> **REQUIRED WORK**
Return every line of the records that includes the string "Math".

> **PROVIDED ENTRIES**
++++++++++

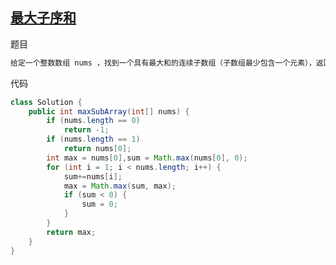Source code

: ## [最大子序和](https://leetcode-cn.com/problems/maximum-subarray/)

题目

```txt
给定一个整数数组 nums ，找到一个具有最大和的连续子数组（子数组最少包含一个元素），返回其最大和。
```

代码

```java
class Solution {
    public int maxSubArray(int[] nums) {
        if (nums.length == 0)
            return -1;
        if (nums.length == 1)
            return nums[0];
        int max = nums[0],sum = Math.max(nums[0], 0);
        for (int i = 1; i < nums.length; i++) {
            sum+=nums[i];
            max = Math.max(sum, max);
            if (sum < 0) {
                sum = 0;
            }
        }
        return max;
    }
}
```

++++++++++

> **EXERCISE ANSWER**
        int max = nums[0],sum = Math.max(nums[0], 0);
            max = Math.max(sum, max);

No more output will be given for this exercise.